Psychology generally has begun to recognize the importance of integrating and unifying its many diverse interests and accomplishments.
As APS Fellow David G. Myers so valuably indicates in “Simulating Cultural Evolution” (Observer, October 2016), it has been illustrated that cultural evolution is cumulative (Caldwell, Atkinson, & Renner, 2016). Moreover, researchers have experimentally shown cumulative microcultures in action.
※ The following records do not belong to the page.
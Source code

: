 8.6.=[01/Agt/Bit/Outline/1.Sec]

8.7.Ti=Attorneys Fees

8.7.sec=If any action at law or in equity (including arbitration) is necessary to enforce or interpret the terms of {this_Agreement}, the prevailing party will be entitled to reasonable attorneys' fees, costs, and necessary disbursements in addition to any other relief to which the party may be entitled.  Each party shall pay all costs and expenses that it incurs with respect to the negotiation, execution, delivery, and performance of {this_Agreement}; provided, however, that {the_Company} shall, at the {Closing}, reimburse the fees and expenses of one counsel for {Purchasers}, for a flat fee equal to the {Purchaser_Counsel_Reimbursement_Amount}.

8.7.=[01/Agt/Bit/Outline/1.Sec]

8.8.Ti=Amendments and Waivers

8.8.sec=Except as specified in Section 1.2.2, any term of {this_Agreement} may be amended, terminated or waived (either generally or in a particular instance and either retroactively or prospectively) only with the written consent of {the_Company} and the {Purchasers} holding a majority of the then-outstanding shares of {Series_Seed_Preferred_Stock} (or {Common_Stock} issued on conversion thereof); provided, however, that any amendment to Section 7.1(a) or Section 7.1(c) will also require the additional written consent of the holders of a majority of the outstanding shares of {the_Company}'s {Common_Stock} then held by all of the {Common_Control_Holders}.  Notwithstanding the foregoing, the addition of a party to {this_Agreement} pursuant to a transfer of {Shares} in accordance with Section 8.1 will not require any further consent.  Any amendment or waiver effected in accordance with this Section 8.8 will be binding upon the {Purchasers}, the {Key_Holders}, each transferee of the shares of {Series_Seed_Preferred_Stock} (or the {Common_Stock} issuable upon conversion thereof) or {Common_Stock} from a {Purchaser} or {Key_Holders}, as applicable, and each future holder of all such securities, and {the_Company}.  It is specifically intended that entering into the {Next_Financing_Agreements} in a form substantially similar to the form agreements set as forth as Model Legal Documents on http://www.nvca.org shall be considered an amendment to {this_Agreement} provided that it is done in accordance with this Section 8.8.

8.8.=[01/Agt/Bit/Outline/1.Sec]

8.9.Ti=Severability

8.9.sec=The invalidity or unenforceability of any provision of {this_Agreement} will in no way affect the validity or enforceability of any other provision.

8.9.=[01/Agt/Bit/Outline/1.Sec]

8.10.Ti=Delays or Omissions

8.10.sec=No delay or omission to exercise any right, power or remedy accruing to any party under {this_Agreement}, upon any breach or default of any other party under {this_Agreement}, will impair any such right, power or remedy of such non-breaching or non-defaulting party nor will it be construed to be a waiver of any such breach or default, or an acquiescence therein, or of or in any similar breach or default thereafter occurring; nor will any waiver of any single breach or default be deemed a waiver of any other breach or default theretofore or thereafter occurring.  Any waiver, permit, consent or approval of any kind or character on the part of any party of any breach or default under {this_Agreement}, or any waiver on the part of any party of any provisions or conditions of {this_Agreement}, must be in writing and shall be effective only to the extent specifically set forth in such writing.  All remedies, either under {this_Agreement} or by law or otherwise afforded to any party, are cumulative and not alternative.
Myers has projected additional experimental studies of cumulative cultural evolution.
In terms of integration, it would be productive to add that Staats (2012) has developed another cumulative explanation of cultural change based on humans’ cumulative learning. “Take religion as another example … A book entitled Man and His Gods by Homer W. Smith (1952) provides a historical description of how aspects of the religious beliefs of a people are drawn upon by a later people creating their new religion” (2012, pp. 285–287).
The two approaches have much in common that should be brought together, but they arise within different theoretical and empirical frameworks. Bringing that separated knowledge together would inform each framework greatly.
–Arthur W. Staats
Professor Emeritus of Psychology
University of Hawaii, Honolulu
Caldwell, C. A., Atkinson, M., & Renner, E. (2016). Experimental approaches to studying cumulative cultural evolution. Current Directions in Psychological Science, 25, 191–195. doi:10.1177/0963721416641049
Smith, H. W. (1952). Man and his gods. New York: Universal Library.
Staats, A. W. (2012). The marvelous learning animal: What makes human nature unique. New York: Prometheus/Random House.